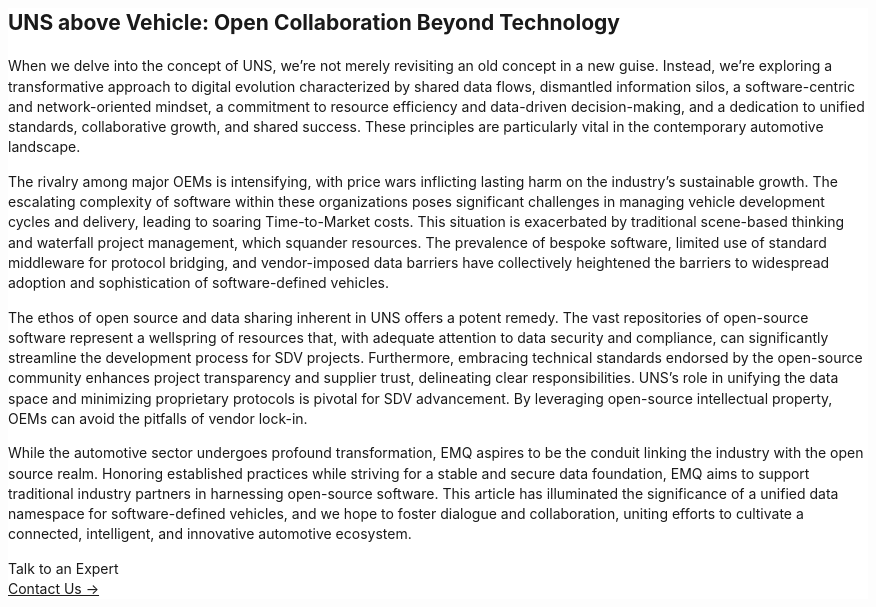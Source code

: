 ## UNS above Vehicle: Open Collaboration Beyond Technology

When we delve into the concept of UNS, we’re not merely revisiting an old concept in a new guise. Instead, we’re exploring a transformative approach to digital evolution characterized by shared data flows, dismantled information silos, a software-centric and network-oriented mindset, a commitment to resource efficiency and data-driven decision-making, and a dedication to unified standards, collaborative growth, and shared success. These principles are particularly vital in the contemporary automotive landscape.

The rivalry among major OEMs is intensifying, with price wars inflicting lasting harm on the industry’s sustainable growth. The escalating complexity of software within these organizations poses significant challenges in managing vehicle development cycles and delivery, leading to soaring Time-to-Market costs. This situation is exacerbated by traditional scene-based thinking and waterfall project management, which squander resources. The prevalence of bespoke software, limited use of standard middleware for protocol bridging, and vendor-imposed data barriers have collectively heightened the barriers to widespread adoption and sophistication of software-defined vehicles.

The ethos of open source and data sharing inherent in UNS offers a potent remedy. The vast repositories of open-source software represent a wellspring of resources that, with adequate attention to data security and compliance, can significantly streamline the development process for SDV projects. Furthermore, embracing technical standards endorsed by the open-source community enhances project transparency and supplier trust, delineating clear responsibilities. UNS’s role in unifying the data space and minimizing proprietary protocols is pivotal for SDV advancement. By leveraging open-source intellectual property, OEMs can avoid the pitfalls of vendor lock-in.

While the automotive sector undergoes profound transformation, EMQ aspires to be the conduit linking the industry with the open source realm. Honoring established practices while striving for a stable and secure data foundation, EMQ aims to support traditional industry partners in harnessing open-source software. This article has illuminated the significance of a unified data namespace for software-defined vehicles, and we hope to foster dialogue and collaboration, uniting efforts to cultivate a connected, intelligent, and innovative automotive ecosystem.



<section class="promotion">
    <div>
        Talk to an Expert
    </div>
    <a href="https://www.emqx.com/en/contact?product=solutions" class="button is-gradient">Contact Us →</a>
</section>
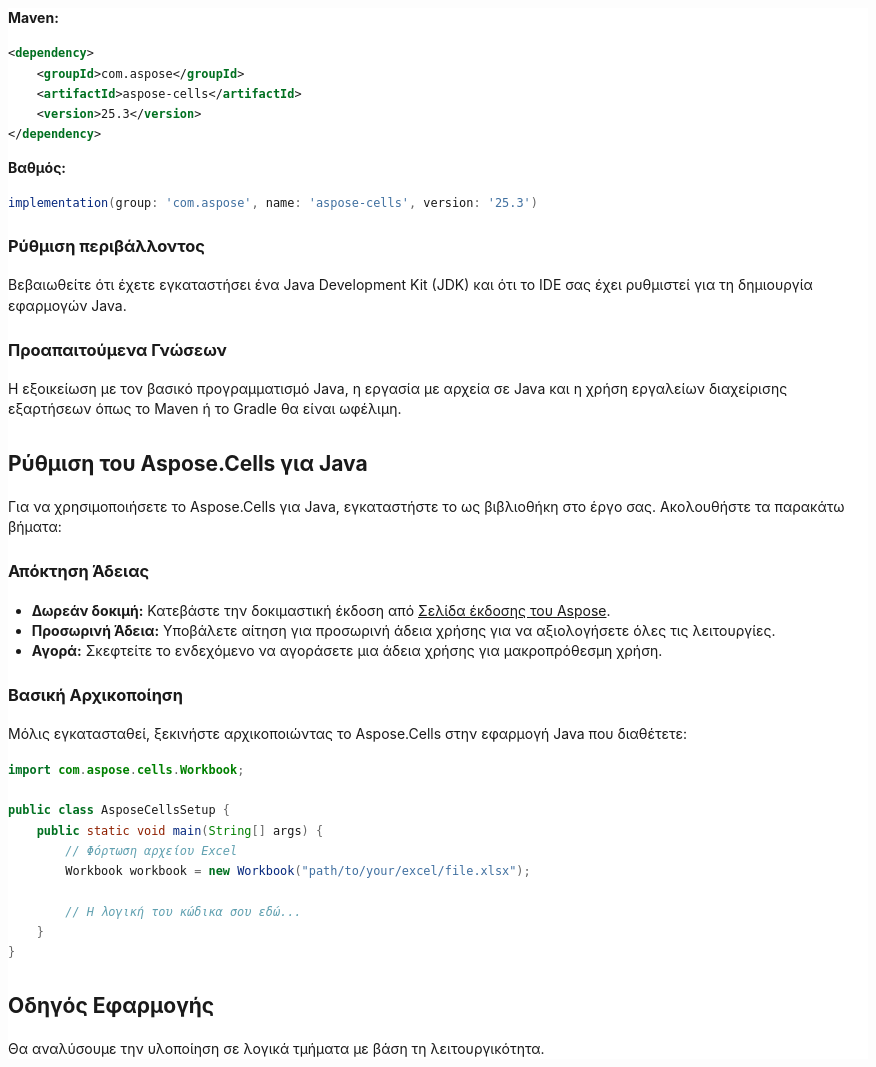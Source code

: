 **Maven:**
```xml
<dependency>
    <groupId>com.aspose</groupId>
    <artifactId>aspose-cells</artifactId>
    <version>25.3</version>
</dependency>
```

**Βαθμός:**
```gradle
implementation(group: 'com.aspose', name: 'aspose-cells', version: '25.3')
```

### Ρύθμιση περιβάλλοντος
Βεβαιωθείτε ότι έχετε εγκαταστήσει ένα Java Development Kit (JDK) και ότι το IDE σας έχει ρυθμιστεί για τη δημιουργία εφαρμογών Java.

### Προαπαιτούμενα Γνώσεων
Η εξοικείωση με τον βασικό προγραμματισμό Java, η εργασία με αρχεία σε Java και η χρήση εργαλείων διαχείρισης εξαρτήσεων όπως το Maven ή το Gradle θα είναι ωφέλιμη.

## Ρύθμιση του Aspose.Cells για Java
Για να χρησιμοποιήσετε το Aspose.Cells για Java, εγκαταστήστε το ως βιβλιοθήκη στο έργο σας. Ακολουθήστε τα παρακάτω βήματα:

### Απόκτηση Άδειας
- **Δωρεάν δοκιμή:** Κατεβάστε την δοκιμαστική έκδοση από [Σελίδα έκδοσης του Aspose](https://releases.aspose.com/cells/java/).
- **Προσωρινή Άδεια:** Υποβάλετε αίτηση για προσωρινή άδεια χρήσης για να αξιολογήσετε όλες τις λειτουργίες.
- **Αγορά:** Σκεφτείτε το ενδεχόμενο να αγοράσετε μια άδεια χρήσης για μακροπρόθεσμη χρήση.

### Βασική Αρχικοποίηση
Μόλις εγκατασταθεί, ξεκινήστε αρχικοποιώντας το Aspose.Cells στην εφαρμογή Java που διαθέτετε:

```java
import com.aspose.cells.Workbook;

public class AsposeCellsSetup {
    public static void main(String[] args) {
        // Φόρτωση αρχείου Excel
        Workbook workbook = new Workbook("path/to/your/excel/file.xlsx");
        
        // Η λογική του κώδικα σου εδώ...
    }
}
```

## Οδηγός Εφαρμογής
Θα αναλύσουμε την υλοποίηση σε λογικά τμήματα με βάση τη λειτουργικότητα.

*****

* [Your objective]: Copy each line from the data above that includes "https".

* [Expected answer]:
    <a href="https://www.emqx.com/en/contact?product=solutions" class="button is-gradient">Contact Us →</a>
- **Δωρεάν δοκιμή:** Κατεβάστε την δοκιμαστική έκδοση από [Σελίδα έκδοσης του Aspose](https://releases.aspose.com/cells/java/).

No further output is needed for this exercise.